Our Development Coordinator and Administrative Assistant, Holly, shares her take on the benefits of vulnerable living:
Growing up, I had a lot of anxiety and when I was overwhelmed the last thing I wanted to do was share how I was feeling.
When my sister would ask me to talk about it with her, I would close up and could feel myself bursting at the seams. But in the end, if I didn’t talk about it, I wouldn’t have to deal with it. And that for me was the easy way out at the time.
I think the reason why it is difficult to tell our stories and connect with others is because we haven’t been honest with ourselves and we hold things back that need to come out.
Maya Angelou explains it like this: “There is no greater agony than an untold story inside of you.”

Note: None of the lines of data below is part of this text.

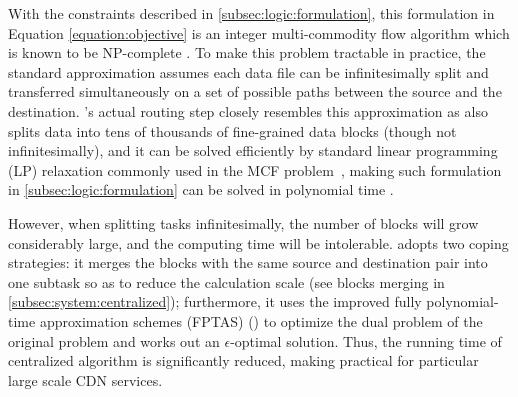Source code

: With the constraints described in \Section\ref{subsec:logic:formulation}, this formulation in Equation \ref{equation:objective} is an integer multi-commodity flow algorithm which is known to be NP-complete \cite{garg1997primal}.
To make this problem tractable in practice,
the standard approximation assumes each data file can be infinitesimally split and transferred simultaneously on a set of possible paths between the source and the destination.
\name's actual routing step closely resembles this approximation as \name also splits data into tens of thousands of fine-grained data blocks (though not infinitesimally), and it can be solved efficiently by standard linear programming (LP) relaxation commonly used in the MCF problem~\cite{garg2007faster}, 
making such formulation in \Section\ref{subsec:logic:formulation} can be solved in polynomial time \cite{reed2012traffic}.

However, when splitting tasks infinitesimally, the number of blocks will grow considerably large, and the computing time will be intolerable. \name adopts two coping strategies: it merges the blocks with the same source and destination pair into one subtask so as to reduce the calculation scale (see blocks merging in \Section\ref{subsec:system:centralized}); furthermore, it uses the improved fully polynomial-time approximation schemes (FPTAS) (\cite{fleischer2000approximating}) to optimize the dual problem of the original problem and works out an $\epsilon$-optimal solution. Thus, the running time of centralized algorithm is significantly reduced, making \name practical for particular large scale CDN services.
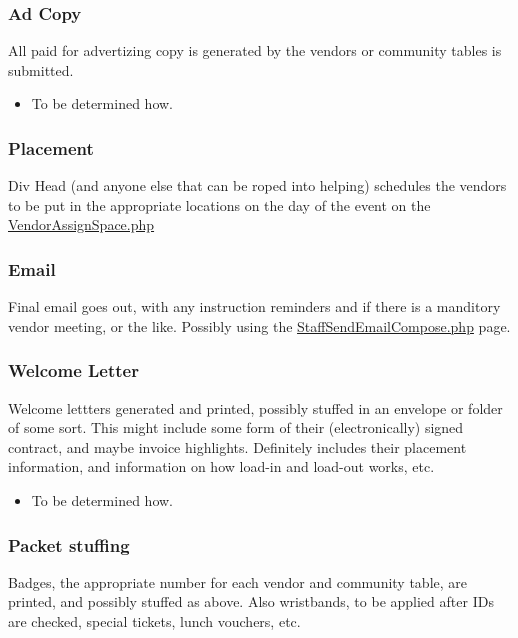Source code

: \documentclass[captions=tablesignature]{scrartcl}
\begin{document}
\subsubsection{Ad Copy}
\label{sec-3-2-17}
All paid for advertizing copy is generated by the vendors or
community tables is submitted.
\begin{itemize}
\item To be determined how.
\end{itemize}

\subsubsection{Placement}
\label{sec-3-2-18}
Div Head (and anyone else that can be roped into helping)
schedules the vendors to be put in the appropriate locations on
the day of the event on the \href{../webpages/VendorAssignSpace.php}{VendorAssignSpace.php}

\subsubsection{Email}
\label{sec-3-2-19}
Final email goes out, with any instruction reminders and if there
is a manditory vendor meeting, or the like. Possibly using the
\href{../webpages/StaffSendEmailCompose.php}{StaffSendEmailCompose.php} page.

\subsubsection{Welcome Letter}
\label{sec-3-2-20}
Welcome lettters generated and printed, possibly stuffed in an
envelope or folder of some sort.
This might include some form of their (electronically) signed
contract, and maybe invoice highlights.  Definitely includes their
placement information, and information on how load-in and load-out
works, etc.
\begin{itemize}
\item To be determined how.
\end{itemize}

\subsubsection{Packet stuffing}
\label{sec-3-2-21}
Badges, the appropriate number for each vendor and community
table, are printed, and possibly stuffed as above.  Also
wristbands, to be applied after IDs are checked, special tickets,
lunch vouchers, etc.
\end{document}
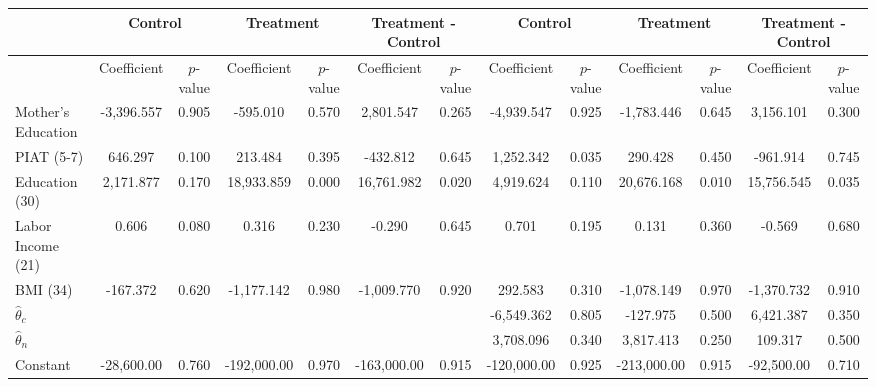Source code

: \begin{tabular}{lcccccccccccc} \toprule
&\multicolumn{2}{c}{Control} & \multicolumn{2}{c}{Treatment} & \multicolumn{2}{c}{Treatment - Control} & \multicolumn{2}{c}{Control} & \multicolumn{2}{c}{Treatment} & \multicolumn{2}{c}{Treatment - Control} \\ \midrule
 & Coefficient  & $p$-value  & Coefficient  & $p$-value & Coefficient  & $p$-value  & Coefficient  & $p$-value  & Coefficient  & $p$-value  & Coefficient  & $p$-value \\ \midrule
Mother's Education & -3,396.557 &     0.905 &  -595.010 &     0.570 &  2,801.547 &     0.265 & -4,939.547 &     0.925 & -1,783.446 &     0.645 &  3,156.101 &     0.300 \\  
PIAT (5-7)&   646.297 &     0.100 &   213.484 &     0.395 &  -432.812 &     0.645 &  1,252.342 &     0.035 &   290.428 &     0.450 &  -961.914 &     0.745 \\  
Education (30) &  2,171.877 &     0.170 & 18,933.859 &     0.000 & 16,761.982 &     0.020 &  4,919.624 &     0.110 & 20,676.168 &     0.010 & 15,756.545 &     0.035 \\  
Labor Income (21) &     0.606 &     0.080 &     0.316 &     0.230 &    -0.290 &     0.645 &     0.701 &     0.195 &     0.131 &     0.360 &    -0.569 &     0.680 \\  
BMI (34)  &  -167.372 &     0.620 & -1,177.142 &     0.980 & -1,009.770 &     0.920 &   292.583 &     0.310 & -1,078.149 &     0.970 & -1,370.732 &     0.910 \\  
$\hat{\theta}_{c}$ &         &        &        &        &        &        &-6,549.362 &     0.805 &  -127.975 &     0.500 &  6,421.387 &     0.350 \\  
$\hat{\theta}_{n}$ &         &        &        &        &        &        & 3,708.096 &     0.340 &  3,817.413 &     0.250 &   109.317 &     0.500 \\  
Constant & -28,600.00 &     0.760 & -192,000.00 &     0.970 & -163,000.00 &     0.915 & -120,000.00 &     0.925 & -213,000.00 &     0.915 & -92,500.00 &     0.710 \\  
\bottomrule \end{tabular}
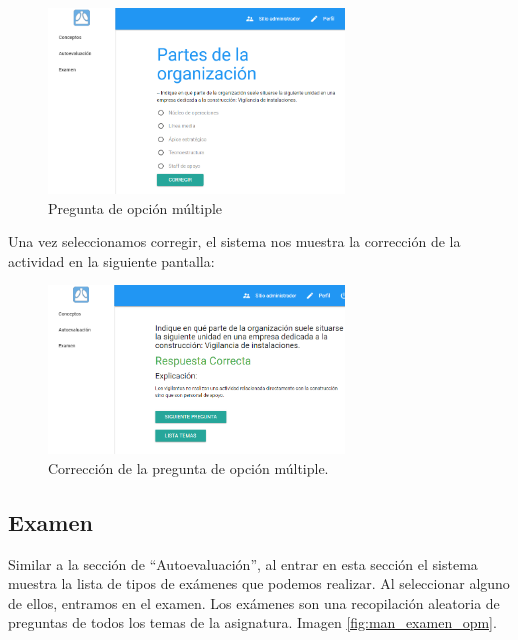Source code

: \begin{figure}[!H]
 	\centering
 	\includegraphics[width=0.7\textwidth]{../images/manual/pregunta_opm.png}
    \caption{Pregunta de opción múltiple}
    \label{fig:man_pregunta_opm}
\end{figure}


\bigskip
Una vez seleccionamos corregir, el sistema nos muestra la corrección de la actividad en la siguiente pantalla: 


\begin{figure}[!H]
 	\centering
 	\includegraphics[width=0.7\textwidth]{../images/manual/pregunta_opm_respuesta.png}
    \caption{Corrección de la pregunta de opción múltiple.}
    \label{fig:man_pregunta_opm_respuesta}
\end{figure}







\newpage
\subsection{Examen}
\bigskip
Similar a la sección de ``Autoevaluación'', al entrar en esta sección el sistema muestra la lista de tipos de exámenes que podemos realizar. Al seleccionar alguno de ellos, entramos en el examen. Los exámenes son una recopilación aleatoria de preguntas de todos los temas de la asignatura. Imagen 
\ref{fig:man_examen_opm}.




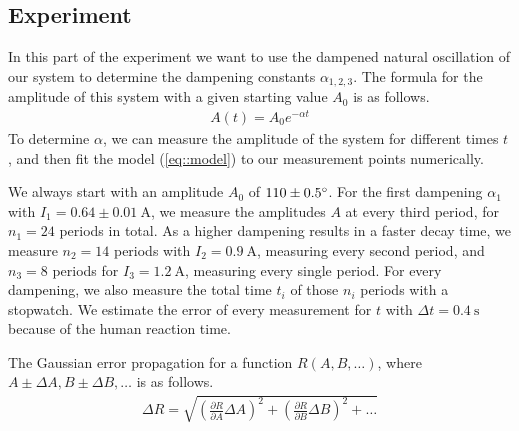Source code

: \subsection{Experiment}
In this part of the experiment we want to use the dampened natural oscillation of our system to determine the dampening constants $\alpha_{1, 2, 3}$.
The formula for the amplitude of this system with a given starting value $A_0$ is  as follows.
\begin{align}
	A(t) = A_0 e^{-\alpha t}
	\label{eq::model}
\end{align} 
To determine $\alpha$, we can measure the amplitude of the system for different times $t$, and then fit the model (\ref{eq::model}) to our measurement points numerically.

We always start with an amplitude $A_0$ of $110 \pm 0.5 \degree$.
For the first dampening $\alpha_1$ with $I_1 = 0.64 \pm \SI{0.01}{\ampere}$, we measure the amplitudes $A$ at every third period, for $n_1 = 24$ periods in total.
As a higher dampening results in a faster decay time, we measure $n_2 = 14$ periods with $I_2 = \SI{0.9}{\ampere}$, measuring every second period, and $n_3 = 8$ periods for $I_3 = \SI{1.2}{\ampere}$, measuring every single period.
For every dampening, we also measure the total time $t_i$ of those $n_i$ periods with a stopwatch. We estimate the error of every measurement for $t$ with $\Delta t = \SI{0.4}{\second}$ because of the human reaction time.


The Gaussian error propagation for a function $R(A, B, \dots)$, where $A \pm \Delta A, B \pm \Delta B, \dots$ is as follows.
\begin{align}
	\Delta R = \sqrt{\left(\frac{\partial R}{\partial A} \Delta A\right)^2 + \left(\frac{\partial R}{\partial B} \Delta B\right)^2 + \dots}
	\label{eq::gauss}
\end{align}
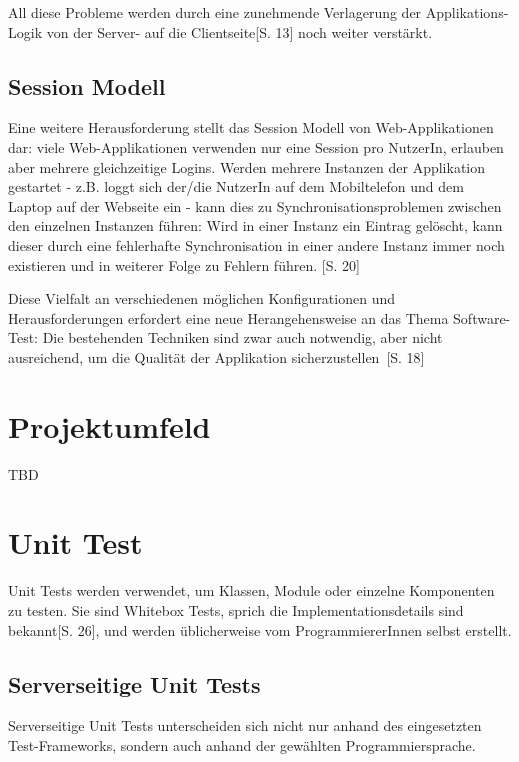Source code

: \documentclass[a4paper,bibtotoc,oneside]{scrbook}
\begin{document}
All diese Probleme werden durch eine zunehmende Verlagerung der Applikations-Logik von der Server- auf die Clientseite\cite{testing_apps_on_web}[S. 13] noch weiter verstärkt. 

\section{Session Modell}
Eine weitere Herausforderung stellt das Session Modell von Web-Applikationen dar: viele Web-Applikationen verwenden nur eine Session pro NutzerIn, erlauben aber mehrere gleichzeitige Logins. Werden mehrere Instanzen der Applikation gestartet - z.B. loggt sich der/die NutzerIn auf dem Mobiltelefon und dem Laptop auf der Webseite ein - kann dies zu Synchronisationsproblemen zwischen den einzelnen Instanzen führen: Wird in einer Instanz ein Eintrag gelöscht, kann dieser durch eine fehlerhafte Synchronisation in einer andere Instanz immer noch existieren und in weiterer Folge zu Fehlern führen. \cite{testing_apps_on_web}[S. 20]


Diese Vielfalt an verschiedenen möglichen Konfigurationen und Herausforderungen erfordert eine neue Herangehensweise an das Thema Software-Test: Die bestehenden Techniken sind \glqq zwar auch notwendig, aber nicht ausreichend, um die Qualität der Applikation sicherzustellen\grqq\ \cite{eval_automat_webapp_test}[S. 18]


\chapter{Projektumfeld}
TBD

\chapter{Unit Test}

Unit Tests werden verwendet, um Klassen, Module oder einzelne Komponenten zu testen. Sie sind Whitebox Tests, sprich die Implementationsdetails sind bekannt\cite{betrieb}[S. 26], und werden üblicherweise vom ProgrammiererInnen selbst erstellt. 

\section{Serverseitige Unit Tests}
Serverseitige Unit Tests unterscheiden sich nicht nur anhand des eingesetzten Test-Frameworks, sondern auch anhand der gewählten Programmiersprache. 
\end{document}
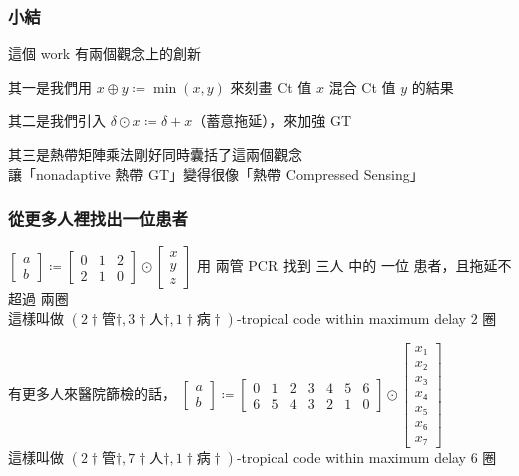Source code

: \documentclass[12pt,aspectratio=1610]{beamer}
\def\pp{\pause\par}
\begin{document}
\begin{frame}\frametitle{小結}
	這個 work 有兩個觀念上的創新
	\pp
	其一是我們用 $x ⊕ y ≔ \min(x, y)$ 來刻畫 Ct 值 $x$ 混合 Ct 值 $y$ 的結果 %
	\pp
	其二是我們引入 $δ ⊙ x ≔ δ + x$（蓄意拖延），來加強 GT %
	\pp
	其三是熱帶矩陣乘法剛好同時囊括了這兩個觀念 \\
	讓「nonadaptive 熱帶 GT」變得很像「熱帶 Compressed Sensing」
\end{frame}

\begin{frame}\frametitle{從更多人裡找出一位患者}
	$\begin{bmatrix}
		a \\ b
	\end{bmatrix}
	≔
	\begin{bmatrix}
		0 & 1 & 2 \\
		2 & 1 & 0
	\end{bmatrix}
	⊙
	\begin{bmatrix}
		x \\ y \\ z
	\end{bmatrix}$
	用 \alert{兩管} PCR 找到 \alert{三人} 中的 \alert{一位} 患者，且拖延不超過 \alert{兩圈} \\
	這樣叫做 $(2†管†, 3†人†, 1†病†)$-tropical code within maximum delay $2$ 圈
	\pp
	有更多人來醫院篩檢的話，
	$\begin{bmatrix}
		a \\ b
	\end{bmatrix}
	≔
	\begin{bmatrix}
		0 & 1 & 2 & 3 & 4 & 5 & 6\\
		6 & 5 & 4 & 3 & 2 & 1 & 0
	\end{bmatrix}
	⊙
	\begin{bmatrix}
		x₁ \\ x₂ \\ x₃ \\ x₄ \\ x₅ \\x₆ \\ x₇
	\end{bmatrix}$ \\
	這樣叫做 $(2†管†, 7†人†, 1†病†)$-tropical code within maximum delay $6$ 圈
\end{frame}
\end{document}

We have to remember that our story is significant and that we are created by a God who is writing the grand narrative. Our story is a part of the reconciliation of human relationship.
As I got older, this tactic of holding things back, pretending, and bursting at the seams did not work on other people. In college, I had a friend who learned early on that I was hiding how I really felt and wouldn’t let me pretend. She forced me to be honest with myself and with her.
And opening up was completely freeing.
This was the beginning of building true relationships in my life. Yes, I had to be honest about not only the good parts of life, but also the parts that were messy and ugly. And even though this was difficult, I began to understand more of who I really am.
And as I began to be more confident in myself, it became easier to share my story with other people and ultimately started building healthy relationships with friends and my boyfriend (now husband).
Knowing our stories and being able to share them confidently will benefit both you and the people who are hearing it. But it takes time and trust to be able to do this well.
If you think about it, this is one of the reasons why relationships are messy. Two people who have parts of themselves they are ashamed of, parts of themselves they don’t even know and parts they have never shared with anyone else. In order to be in healthy relationships, we have to know our story, own it and share it with all of the good and the bad and the messy.
Relationships are lived out through our shared stories.
As you learn to share your story with people you trust, you begin to understand more of who you really are. You start to see what is important to you, if there have been any unhealthy patterns in your life, and what have been some of your darkest times.
Having confidence in who you are and accepting the messy parts of yourself makes it possible for you to accept other people for who they are. It also makes it possible for you to give other people grace because you know first hand no one is perfect.
Until we are able to know our stories, and allow other people to be a part of them, we cannot love other people well. Knowing our true identity, accepting our story and sharing it with others is the beginning of building true relationships with other people and living a true and honest life.
Don’t be afraid to tell your story. It’s the beginning of something beautiful that plays a crucial chapter of this grand narrative.